AS Tory leadership hopefuls continue their scramble to launch policies aimed at softening the blow of the looming cost-of-living crisis, Environmental, Social and Governance (ESG) initiatives are seemingly falling rapidly out of favour.
Upon launching her leadership bid in mid-July, Kemi Badenoch said the UK’s net-zero commitments were an example of ‘well-meaning regulations’ clogging up economic growth, while the current 1/9 bookies’ favourite Liz Truss has urged caution on the goals, pledging to launch an ‘immediate moratorium on the green energy levy, while we look at better ways of delivering net zero’.
As businesses, particularly in the cannabis sector, struggle to access funding in the current financial climate, ESG initiatives are also in danger of being dropped from the agenda in favour of more financially lucrative priorities.
However, according to the founder of Be:yond Green and international liaison officer for the Cannabis Industry Council, Sam Cannon, ESG initiatives are not a financial burden but an opportunity to attract investment.
He told BusinessCann that if a business can have ‘the social and environmental impact that is needed, you’ve got a very, very investable business’.
Be:yond Green
Founded by Mr Cannon in 2019, Be:yond Green works with cannabis-based start-ups across emerging markets which have an ‘immediate positive impact on the planet’, with projects including hemp plantation and agriculture, hemp-based construction materials, and developing tourism and education programmes.
Taking an equity stake in these start-ups, Mr Cannon works with them from an early stage to help them develop their business, grow and eventually access funding, working alongside local governments and organisations such as Social Enterprise International.
One of its current projects is a company called Eternal Flame Worldwide, based in the southern African country of Lesotho.
Eternal Flame, which Be:yond Green has been working with since last year, produces ‘heat-retention cook bags’ made of 100% hemp fibre.
According to the company, around 2.6bn people in emerging markets across the globe spend up to 12 hours a day cooking around an open fire, with the subsequent smoke inhalation acting as the biggest cause of death for under 5’s.
These cook bags act as a natural slow cooker, reducing cooking time to around 90 minutes a day, reducing both smoke inhalation and deforestation for firewood.
While the bags, which are made in Lesotho, were initially filled with coconut husk, as ‘that doesn’t come with many complications’, they are now being filled with hemp, and will soon be filled with medical cannabis wastage.
“Originally the bag was actually made from coir, which is recycled coconut husks. But after speaking with them, they were really interested in the carbon sequestration properties of hemp.
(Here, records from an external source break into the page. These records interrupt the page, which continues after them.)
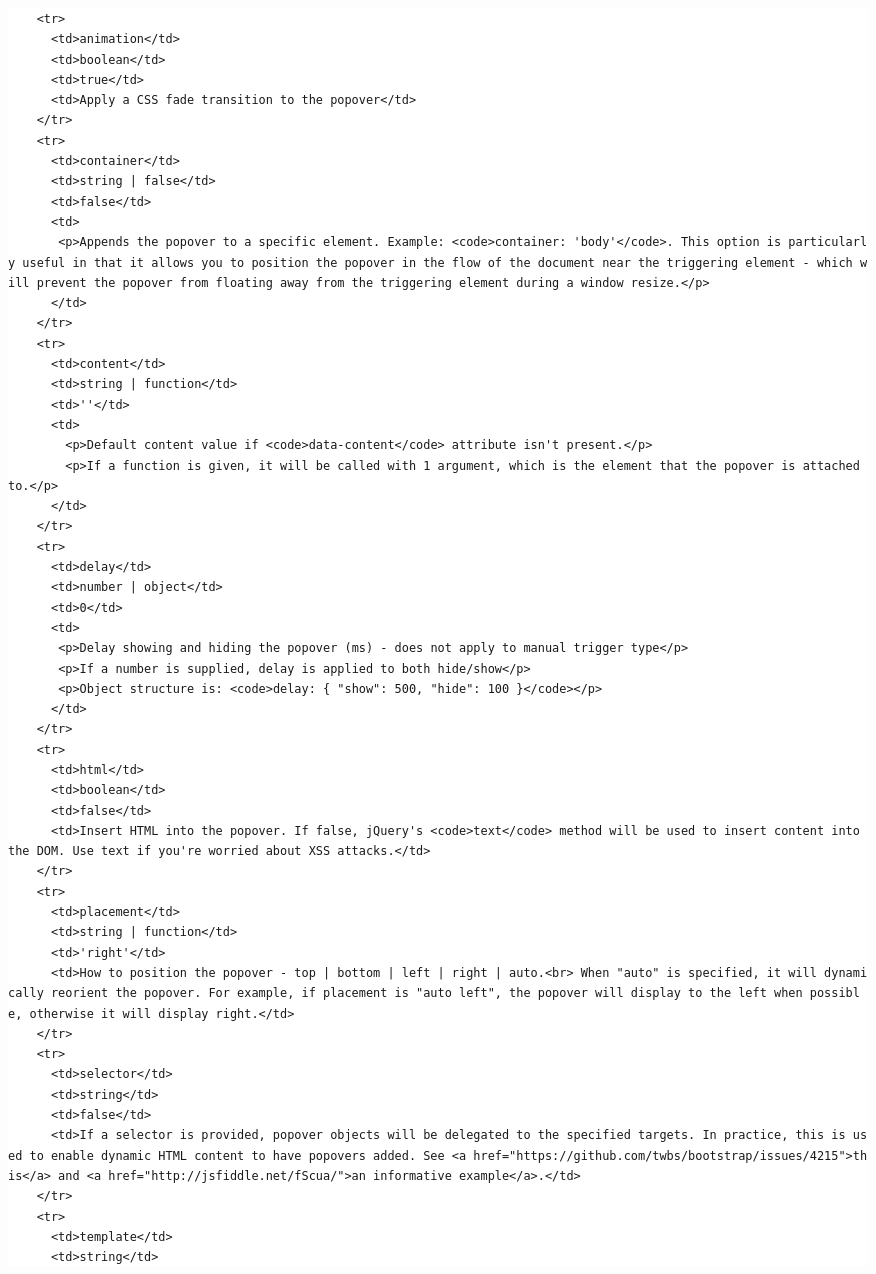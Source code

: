         <tr>
          <td>animation</td>
          <td>boolean</td>
          <td>true</td>
          <td>Apply a CSS fade transition to the popover</td>
        </tr>
        <tr>
          <td>container</td>
          <td>string | false</td>
          <td>false</td>
          <td>
           <p>Appends the popover to a specific element. Example: <code>container: 'body'</code>. This option is particularly useful in that it allows you to position the popover in the flow of the document near the triggering element - which will prevent the popover from floating away from the triggering element during a window resize.</p>
          </td>
        </tr>
        <tr>
          <td>content</td>
          <td>string | function</td>
          <td>''</td>
          <td>
            <p>Default content value if <code>data-content</code> attribute isn't present.</p>
            <p>If a function is given, it will be called with 1 argument, which is the element that the popover is attached to.</p>
          </td>
        </tr>
        <tr>
          <td>delay</td>
          <td>number | object</td>
          <td>0</td>
          <td>
           <p>Delay showing and hiding the popover (ms) - does not apply to manual trigger type</p>
           <p>If a number is supplied, delay is applied to both hide/show</p>
           <p>Object structure is: <code>delay: { "show": 500, "hide": 100 }</code></p>
          </td>
        </tr>
        <tr>
          <td>html</td>
          <td>boolean</td>
          <td>false</td>
          <td>Insert HTML into the popover. If false, jQuery's <code>text</code> method will be used to insert content into the DOM. Use text if you're worried about XSS attacks.</td>
        </tr>
        <tr>
          <td>placement</td>
          <td>string | function</td>
          <td>'right'</td>
          <td>How to position the popover - top | bottom | left | right | auto.<br> When "auto" is specified, it will dynamically reorient the popover. For example, if placement is "auto left", the popover will display to the left when possible, otherwise it will display right.</td>
        </tr>
        <tr>
          <td>selector</td>
          <td>string</td>
          <td>false</td>
          <td>If a selector is provided, popover objects will be delegated to the specified targets. In practice, this is used to enable dynamic HTML content to have popovers added. See <a href="https://github.com/twbs/bootstrap/issues/4215">this</a> and <a href="http://jsfiddle.net/fScua/">an informative example</a>.</td>
        </tr>
        <tr>
          <td>template</td>
          <td>string</td>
We had a number of the bags made up from hemp from various parts of the world to showcase that it could be done.”
Now the company is reportedly in talks with ‘a number of medical cannabis businesses’ who are interested in working together.
Eurocan, a cannabis cultivation firm from Lesotho, is understood to have recently made its first delivery of medical cannabis waste to Eternal Flame, which will be used to fill the cook bags.
“We can actually make these bags out of medical cannabis waste. We will still continue to make them from hemp, but if medical cannabis businesses have waste that they would usually burn which emits CO2 into the atmosphere, we can take their waste and we can turn it into these bags.”
While they are currently in talks with a number of other companies regarding medical cannabis waste, the goal is to secure partnerships that will see companies sponsor these bags, which currently cost £25 each.
Cannabis Is Young Enough to Put ESG at Its Heart and Still Make Money
According to Mr Cannon, the company is also in conversation with a number of potential partners he hopes will ‘sponsor a bag, number of bags, or a decorticator’, a machine used for separating hemp fibre, which significantly reduces the labour needed to create the bags.
“Conversations are being had to see if it’s something that the companies will want to essentially get behind. I think that it’s a great thing that we can do with cannabis businesses as an ESG story for their organisation, so the money that is set aside for ESG can go into a project like this and essentially fund it.”
He added that Eternal Flame can put a sponsoring company’s logo on the bags, and even get a film crew to document the real world impact their investment is having on these communities to ‘show their ESG credentials’.
While admitting that right now ‘it’s hard (for companies) to come by money’, Mr Cannon suggested that ‘money has been shifted over into these sectors to invest into ESG projects’.
“I’m definitely seeing a change in the tide with it now. It’s hard to change if ESG hasn’t already been a priority, but I think that the cannabis industry is young enough.
“There are a lot of start-up businesses that can take all of these principles on board and have the ESG story at the heart of what they do and still make a profit. You can still make a lot of money, and these sorts of companies are becoming the ones that are more investable.”